Sometimes she wishes that she could share visions, pass them from her head to another’s because she wants to be able to save all of this for him, to show him that everything is going to be okay. Better than okay; perfect.
//
Peter is a blessing in disguise. At first, he’s only there to make trouble, only there to test the boundaries and question authority. He hears Jasper’s sluggish heart, sees the way Maria watches over him, and decides that Jasper is the weak link, and he just needs to exert the right amount of pressure to break him.
It goes about as well as expected, and something about the fact that Jasper is the one that returns Peter’s arm instead of throwing it on the pyre cements something between them. Loyalty, understanding, and a sense of fairness.
Friendship and brotherhood comes in time. But that evening, as Jasper realigns the joint and explains to Peter that Maria has tried to rip off Jasper’s arm before but the joints are weird because he was already venomous before being bitten, that it didn’t work. Did fuck up his shoulder for a while though.
Peter is fascinated. That he can be cut and bruised and broken, but they can’t do something as simple as tear him into pieces. That Jasper takes days to heal, and on the long sunny days they stay inside for, Jasper sleeps.
//
She finds him in Philadelphia and, oh, her heart breaks. In her well-loved dress and too-big shoes with the creases deep across the toes, she looks like a real lady compared to him.
He’s outside in the alley, trying to convince himself to go inside. She’s seen it happen both ways, and that’s why she was late. To make sure that either way, he’s going to find her. She refuses to risk it any other way.
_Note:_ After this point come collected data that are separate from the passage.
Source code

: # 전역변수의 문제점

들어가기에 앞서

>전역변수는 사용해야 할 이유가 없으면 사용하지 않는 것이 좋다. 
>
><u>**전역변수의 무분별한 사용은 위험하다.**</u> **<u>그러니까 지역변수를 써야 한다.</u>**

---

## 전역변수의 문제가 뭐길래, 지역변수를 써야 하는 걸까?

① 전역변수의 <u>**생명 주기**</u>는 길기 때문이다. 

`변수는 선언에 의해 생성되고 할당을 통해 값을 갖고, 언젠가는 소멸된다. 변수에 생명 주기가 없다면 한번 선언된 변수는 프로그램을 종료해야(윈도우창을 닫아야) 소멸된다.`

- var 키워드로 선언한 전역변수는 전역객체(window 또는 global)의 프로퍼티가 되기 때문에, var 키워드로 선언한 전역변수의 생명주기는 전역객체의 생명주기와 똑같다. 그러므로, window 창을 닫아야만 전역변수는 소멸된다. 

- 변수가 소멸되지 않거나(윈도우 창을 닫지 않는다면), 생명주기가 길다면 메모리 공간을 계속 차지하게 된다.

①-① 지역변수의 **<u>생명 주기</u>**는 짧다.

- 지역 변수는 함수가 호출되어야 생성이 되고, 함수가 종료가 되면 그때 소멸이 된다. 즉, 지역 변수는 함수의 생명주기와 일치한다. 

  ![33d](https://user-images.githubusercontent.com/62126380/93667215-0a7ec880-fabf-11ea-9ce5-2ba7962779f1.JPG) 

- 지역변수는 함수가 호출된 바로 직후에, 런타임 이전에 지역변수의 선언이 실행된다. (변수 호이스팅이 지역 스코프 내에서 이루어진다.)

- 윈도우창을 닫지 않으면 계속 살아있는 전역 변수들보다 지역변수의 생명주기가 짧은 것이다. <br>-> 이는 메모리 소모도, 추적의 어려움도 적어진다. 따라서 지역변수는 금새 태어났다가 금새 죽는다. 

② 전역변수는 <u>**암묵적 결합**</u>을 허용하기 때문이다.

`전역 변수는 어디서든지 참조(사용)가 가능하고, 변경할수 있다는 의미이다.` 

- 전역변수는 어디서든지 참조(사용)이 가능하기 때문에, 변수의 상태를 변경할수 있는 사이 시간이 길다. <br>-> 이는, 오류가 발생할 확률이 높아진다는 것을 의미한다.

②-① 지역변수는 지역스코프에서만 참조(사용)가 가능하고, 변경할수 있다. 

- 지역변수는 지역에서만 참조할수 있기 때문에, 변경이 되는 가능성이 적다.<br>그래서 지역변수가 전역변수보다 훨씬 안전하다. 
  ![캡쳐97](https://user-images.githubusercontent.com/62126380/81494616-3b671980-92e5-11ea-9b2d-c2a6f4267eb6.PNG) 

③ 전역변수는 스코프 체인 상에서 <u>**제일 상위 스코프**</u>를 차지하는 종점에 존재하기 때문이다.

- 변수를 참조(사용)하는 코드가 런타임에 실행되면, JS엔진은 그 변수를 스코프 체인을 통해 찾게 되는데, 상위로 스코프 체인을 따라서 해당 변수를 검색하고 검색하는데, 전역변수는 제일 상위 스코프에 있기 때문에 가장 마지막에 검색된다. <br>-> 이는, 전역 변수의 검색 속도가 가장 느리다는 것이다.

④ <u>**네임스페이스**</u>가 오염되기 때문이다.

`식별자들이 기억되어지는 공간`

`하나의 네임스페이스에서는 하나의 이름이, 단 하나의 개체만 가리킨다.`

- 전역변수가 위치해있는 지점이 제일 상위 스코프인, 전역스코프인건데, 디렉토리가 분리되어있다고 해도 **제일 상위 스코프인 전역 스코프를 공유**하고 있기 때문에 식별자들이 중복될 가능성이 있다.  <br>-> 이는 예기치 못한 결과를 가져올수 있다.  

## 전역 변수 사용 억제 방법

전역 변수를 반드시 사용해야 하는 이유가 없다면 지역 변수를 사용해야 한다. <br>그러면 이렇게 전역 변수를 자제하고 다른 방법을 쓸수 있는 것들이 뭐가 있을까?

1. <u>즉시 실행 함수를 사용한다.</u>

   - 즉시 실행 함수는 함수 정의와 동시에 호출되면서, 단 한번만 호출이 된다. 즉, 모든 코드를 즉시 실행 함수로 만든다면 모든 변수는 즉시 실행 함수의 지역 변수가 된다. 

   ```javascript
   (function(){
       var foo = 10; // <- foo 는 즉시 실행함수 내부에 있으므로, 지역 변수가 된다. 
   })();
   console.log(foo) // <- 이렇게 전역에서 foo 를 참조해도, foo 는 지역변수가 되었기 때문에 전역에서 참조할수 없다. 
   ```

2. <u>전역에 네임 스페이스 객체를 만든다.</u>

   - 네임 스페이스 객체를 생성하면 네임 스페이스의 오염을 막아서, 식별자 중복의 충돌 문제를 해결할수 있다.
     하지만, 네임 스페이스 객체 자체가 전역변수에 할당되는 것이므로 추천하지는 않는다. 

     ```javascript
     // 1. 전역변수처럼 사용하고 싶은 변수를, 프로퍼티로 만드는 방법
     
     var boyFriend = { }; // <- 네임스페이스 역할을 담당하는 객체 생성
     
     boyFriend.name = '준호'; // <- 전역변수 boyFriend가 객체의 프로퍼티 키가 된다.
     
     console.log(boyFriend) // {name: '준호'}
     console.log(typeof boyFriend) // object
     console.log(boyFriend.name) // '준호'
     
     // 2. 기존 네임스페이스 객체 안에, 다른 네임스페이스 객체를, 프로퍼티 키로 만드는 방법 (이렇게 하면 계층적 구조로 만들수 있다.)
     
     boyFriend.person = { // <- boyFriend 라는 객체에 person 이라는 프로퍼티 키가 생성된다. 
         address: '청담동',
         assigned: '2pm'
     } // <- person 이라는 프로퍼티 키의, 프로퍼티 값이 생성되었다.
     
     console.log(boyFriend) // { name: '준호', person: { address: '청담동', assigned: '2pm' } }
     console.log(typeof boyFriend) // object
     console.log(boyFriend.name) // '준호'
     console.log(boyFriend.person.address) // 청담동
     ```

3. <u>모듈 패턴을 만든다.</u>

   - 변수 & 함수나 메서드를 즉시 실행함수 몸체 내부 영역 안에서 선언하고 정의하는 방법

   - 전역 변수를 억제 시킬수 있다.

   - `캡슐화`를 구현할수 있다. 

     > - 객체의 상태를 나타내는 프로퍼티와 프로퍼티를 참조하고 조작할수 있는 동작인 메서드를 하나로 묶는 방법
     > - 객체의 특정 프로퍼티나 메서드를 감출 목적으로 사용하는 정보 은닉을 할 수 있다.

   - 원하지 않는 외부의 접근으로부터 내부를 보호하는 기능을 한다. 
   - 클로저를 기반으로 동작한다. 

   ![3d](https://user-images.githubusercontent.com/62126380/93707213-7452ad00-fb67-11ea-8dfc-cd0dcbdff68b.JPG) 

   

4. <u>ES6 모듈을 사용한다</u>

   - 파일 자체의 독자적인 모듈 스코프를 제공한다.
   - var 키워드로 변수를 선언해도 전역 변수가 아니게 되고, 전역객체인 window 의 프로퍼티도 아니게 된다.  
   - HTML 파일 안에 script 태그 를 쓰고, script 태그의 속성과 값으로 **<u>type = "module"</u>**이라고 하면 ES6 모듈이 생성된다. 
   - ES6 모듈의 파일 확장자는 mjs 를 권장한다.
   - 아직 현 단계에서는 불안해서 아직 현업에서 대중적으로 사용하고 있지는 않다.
In the flesh, he’s a lot further gone than she expected. Enough that she discards her coat and her shoes as she enters the alley, moving quietly towards him. He’s so thin, and his hair is a tangled mess around his face, and he bares more than one bruise. His clothes are woeful, filthy and too thin for the cool weather. He’s not going to survive another winter like this.
“Hello,” she says, and when he looks at her, his eyes almost pass as hazel, with the ring of fading red around the pupil. But he also looks hunted and haunted, like an animal backed into a corner. “I’ve been looking for you.”
She smiles at him, and he stares back for a moment before he relaxes a little. “I didn’t realise I had an appointment,” he manages, his voice cracking with disuse. He lets her get a little closer, looking at her bare feet, her green dress that has seen better days, the less-than-clean gloves, and the ribbon in her hair. Oh, and her purse.
“That’s okay, because I’m here now,” she decides to brazen it out, and goes closer to sit beside him except he stops her.
“You’ll spoil your clothing,” he says, getting to his feet and he’s so very tall. He has to look down at her, and she feels very delicate and precious as he does so.
“I have a lot of clothing to spoil,” she says honestly, and he still looks uncomfortable. “I’m Alice.”
“Hello Miss Alice.” He sounds uncertain but for her, it’s the most beautiful sound because it’s the very first time that she’s ever heard him speak her name out loud.